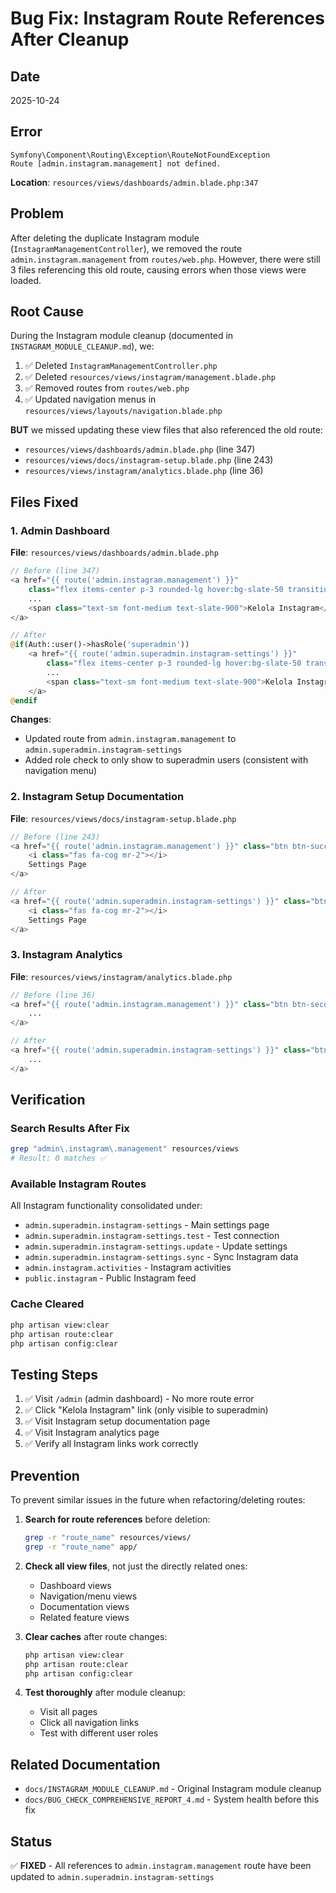 # Bug Fix: Instagram Route References After Cleanup

## Date
2025-10-24

## Error
```
Symfony\Component\Routing\Exception\RouteNotFoundException
Route [admin.instagram.management] not defined.
```

**Location**: `resources/views/dashboards/admin.blade.php:347`

## Problem
After deleting the duplicate Instagram module (`InstagramManagementController`), we removed the route `admin.instagram.management` from `routes/web.php`. However, there were still 3 files referencing this old route, causing errors when those views were loaded.

## Root Cause
During the Instagram module cleanup (documented in `INSTAGRAM_MODULE_CLEANUP.md`), we:
1. ✅ Deleted `InstagramManagementController.php`
2. ✅ Deleted `resources/views/instagram/management.blade.php`
3. ✅ Removed routes from `routes/web.php`
4. ✅ Updated navigation menus in `resources/views/layouts/navigation.blade.php`

**BUT** we missed updating these view files that also referenced the old route:
- `resources/views/dashboards/admin.blade.php` (line 347)
- `resources/views/docs/instagram-setup.blade.php` (line 243)
- `resources/views/instagram/analytics.blade.php` (line 36)

## Files Fixed

### 1. Admin Dashboard
**File**: `resources/views/dashboards/admin.blade.php`

```php
// Before (line 347)
<a href="{{ route('admin.instagram.management') }}"
    class="flex items-center p-3 rounded-lg hover:bg-slate-50 transition-colors">
    ...
    <span class="text-sm font-medium text-slate-900">Kelola Instagram</span>
</a>

// After
@if(Auth::user()->hasRole('superadmin'))
    <a href="{{ route('admin.superadmin.instagram-settings') }}"
        class="flex items-center p-3 rounded-lg hover:bg-slate-50 transition-colors">
        ...
        <span class="text-sm font-medium text-slate-900">Kelola Instagram</span>
    </a>
@endif
```

**Changes**:
- Updated route from `admin.instagram.management` to `admin.superadmin.instagram-settings`
- Added role check to only show to superadmin users (consistent with navigation menu)

### 2. Instagram Setup Documentation
**File**: `resources/views/docs/instagram-setup.blade.php`

```php
// Before (line 243)
<a href="{{ route('admin.instagram.management') }}" class="btn btn-success">
    <i class="fas fa-cog mr-2"></i>
    Settings Page
</a>

// After
<a href="{{ route('admin.superadmin.instagram-settings') }}" class="btn btn-success">
    <i class="fas fa-cog mr-2"></i>
    Settings Page
</a>
```

### 3. Instagram Analytics
**File**: `resources/views/instagram/analytics.blade.php`

```php
// Before (line 36)
<a href="{{ route('admin.instagram.management') }}" class="btn btn-secondary">
    ...
</a>

// After
<a href="{{ route('admin.superadmin.instagram-settings') }}" class="btn btn-secondary">
    ...
</a>
```

## Verification

### Search Results After Fix
```bash
grep "admin\.instagram\.management" resources/views
# Result: 0 matches ✅
```

### Available Instagram Routes
All Instagram functionality consolidated under:
- `admin.superadmin.instagram-settings` - Main settings page
- `admin.superadmin.instagram-settings.test` - Test connection
- `admin.superadmin.instagram-settings.update` - Update settings
- `admin.superadmin.instagram-settings.sync` - Sync Instagram data
- `admin.instagram.activities` - Instagram activities
- `public.instagram` - Public Instagram feed

### Cache Cleared
```bash
php artisan view:clear
php artisan route:clear
php artisan config:clear
```

## Testing Steps

1. ✅ Visit `/admin` (admin dashboard) - No more route error
2. ✅ Click "Kelola Instagram" link (only visible to superadmin)
3. ✅ Visit Instagram setup documentation page
4. ✅ Visit Instagram analytics page
5. ✅ Verify all Instagram links work correctly

## Prevention

To prevent similar issues in the future when refactoring/deleting routes:

1. **Search for route references** before deletion:
   ```bash
   grep -r "route_name" resources/views/
   grep -r "route_name" app/
   ```

2. **Check all view files**, not just the directly related ones:
   - Dashboard views
   - Navigation/menu views
   - Documentation views
   - Related feature views

3. **Clear caches** after route changes:
   ```bash
   php artisan view:clear
   php artisan route:clear
   php artisan config:clear
   ```

4. **Test thoroughly** after module cleanup:
   - Visit all pages
   - Click all navigation links
   - Test with different user roles

## Related Documentation
- `docs/INSTAGRAM_MODULE_CLEANUP.md` - Original Instagram module cleanup
- `docs/BUG_CHECK_COMPREHENSIVE_REPORT_4.md` - System health before this fix

## Status
✅ **FIXED** - All references to `admin.instagram.management` route have been updated to `admin.superadmin.instagram-settings`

※

### What is needed
In the entries above, find the line with "### Search Results After Fix" and the line with "- Dashboard views", then set down exactly those two and every line between them, nothing else.

### Finished exercise
### Search Results After Fix
```bash
grep "admin\.instagram\.management" resources/views
# Result: 0 matches ✅
```

### Available Instagram Routes
All Instagram functionality consolidated under:
- `admin.superadmin.instagram-settings` - Main settings page
- `admin.superadmin.instagram-settings.test` - Test connection
- `admin.superadmin.instagram-settings.update` - Update settings
- `admin.superadmin.instagram-settings.sync` - Sync Instagram data
- `admin.instagram.activities` - Instagram activities
- `public.instagram` - Public Instagram feed

### Cache Cleared
```bash
php artisan view:clear
php artisan route:clear
php artisan config:clear
```

## Testing Steps

1. ✅ Visit `/admin` (admin dashboard) - No more route error
2. ✅ Click "Kelola Instagram" link (only visible to superadmin)
3. ✅ Visit Instagram setup documentation page
4. ✅ Visit Instagram analytics page
5. ✅ Verify all Instagram links work correctly

## Prevention

To prevent similar issues in the future when refactoring/deleting routes:

1. **Search for route references** before deletion:
   ```bash
   grep -r "route_name" resources/views/
   grep -r "route_name" app/
   ```

2. **Check all view files**, not just the directly related ones:
   - Dashboard views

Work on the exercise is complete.